Alexandre Rocha tem 20 anos e está a concluir a sua licenciatura em Ciências da Comunicação: Jornalismo, Assessoria e Multimédia, na Faculdade de Letras da UP. Veio do Brasil para Portugal quando tinha 12 anos e, por isso, já realizou o terceiro ciclo e o ensino secundário em Portugal. Alexandre não será afectado pelas novas regras do Estatuto do Estudante Internacional, uma vez que possui dupla nacionalidade. Ainda assim, fala de injustiça na nova lei. “Não compreendo por que é que um aluno estrangeiro deve pagar mais pelo ensino do que um aluno português. Isso vai fazer com o que jovem que vem de fora se sinta injustiçado e discriminado”. Alexandre considera ainda que, apesar das vantagens que o estatuto possa acrescentar na captação de estudantes de fora, o aumento das propinas vai “desincentivar os jovens estrangeiros a vir para Portugal”, levando-os a procurar outras possibilidades para a sua formação superior.

Larissa Barreto, de 29 anos, veio viver para Portugal com o marido e resolveu inscrever-se numa licenciatura em Ciências da Comunicação, seis meses depois de chegar de Salvador, Brasil. A estudante da UP fala das dificuldades que o novo estatuto pode trazer a estudantes internacionais que não tenham o euro como moeda oficial. “As propinas, que para nós que temos o real como moeda, já são caras e o aumento só vai desencorajar a vinda de estudantes estrangeiros e sobretudo brasileiros”. Larissa acrescenta ainda que, estando Portugal em crise, seria do interesse do país captar mais estudantes internacionais, uma vez que muitos destes depois ficam a trabalhar cá e “vão contribuir para a riqueza nacional”.

Tamara Wocjechowska, de 20 anos, veio da Varsóvia, capital polaca. Está em Portugal há cinco meses a estudar Cinema na Escola Superior de Música, Artes e Espectáculo (ESMAE).

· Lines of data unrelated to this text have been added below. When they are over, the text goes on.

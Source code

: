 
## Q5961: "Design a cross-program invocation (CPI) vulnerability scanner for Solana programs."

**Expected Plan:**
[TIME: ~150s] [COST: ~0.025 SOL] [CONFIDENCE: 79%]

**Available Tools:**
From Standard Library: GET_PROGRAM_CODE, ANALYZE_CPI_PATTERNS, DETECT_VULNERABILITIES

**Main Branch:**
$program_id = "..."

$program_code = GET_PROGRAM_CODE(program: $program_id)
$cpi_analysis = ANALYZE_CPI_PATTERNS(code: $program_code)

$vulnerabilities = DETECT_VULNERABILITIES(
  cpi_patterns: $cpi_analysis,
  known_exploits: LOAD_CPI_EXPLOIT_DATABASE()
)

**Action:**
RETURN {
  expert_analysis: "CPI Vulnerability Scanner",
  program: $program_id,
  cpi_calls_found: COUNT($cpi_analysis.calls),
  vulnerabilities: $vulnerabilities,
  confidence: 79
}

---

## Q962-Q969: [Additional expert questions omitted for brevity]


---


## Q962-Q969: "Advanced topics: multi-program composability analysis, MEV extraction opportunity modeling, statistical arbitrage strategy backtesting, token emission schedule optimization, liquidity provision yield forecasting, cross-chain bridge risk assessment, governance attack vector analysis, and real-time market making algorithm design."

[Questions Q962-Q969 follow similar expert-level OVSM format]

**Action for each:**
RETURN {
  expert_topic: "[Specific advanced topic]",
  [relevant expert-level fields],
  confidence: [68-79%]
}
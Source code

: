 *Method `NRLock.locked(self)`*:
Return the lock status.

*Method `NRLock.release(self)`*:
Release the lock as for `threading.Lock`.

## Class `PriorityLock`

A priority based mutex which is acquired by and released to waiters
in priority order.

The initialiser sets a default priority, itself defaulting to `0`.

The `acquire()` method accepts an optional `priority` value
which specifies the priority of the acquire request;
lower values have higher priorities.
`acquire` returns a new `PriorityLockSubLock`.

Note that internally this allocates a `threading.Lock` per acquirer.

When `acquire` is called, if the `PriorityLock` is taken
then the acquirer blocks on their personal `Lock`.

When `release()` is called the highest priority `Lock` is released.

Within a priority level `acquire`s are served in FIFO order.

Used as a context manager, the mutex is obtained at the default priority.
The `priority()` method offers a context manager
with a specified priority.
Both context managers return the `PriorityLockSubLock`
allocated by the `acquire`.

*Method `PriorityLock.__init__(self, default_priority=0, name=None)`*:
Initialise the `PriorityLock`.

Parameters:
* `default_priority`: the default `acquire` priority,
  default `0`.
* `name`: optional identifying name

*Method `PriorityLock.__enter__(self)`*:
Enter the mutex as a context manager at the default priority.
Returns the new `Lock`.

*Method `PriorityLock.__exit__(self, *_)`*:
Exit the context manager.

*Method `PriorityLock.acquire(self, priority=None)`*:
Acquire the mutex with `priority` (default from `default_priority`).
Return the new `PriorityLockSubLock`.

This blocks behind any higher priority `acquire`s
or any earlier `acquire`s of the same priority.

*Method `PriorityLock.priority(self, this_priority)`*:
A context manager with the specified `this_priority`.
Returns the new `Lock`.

Tamara destaca o ambiente amigável e acolhedor que encontrou em Portugal e as pessoas “com mentalidades abertas” que tem conhecido. Considera, por isso, que será prejudicial para o país a aprovação do novo estatuto, pois este irá limitar as possibilidades dos estudantes estrangeiros virem para cá. “Não é justo, estão a fechar-nos oportunidades em vez de criá-las”, afirma Tamara.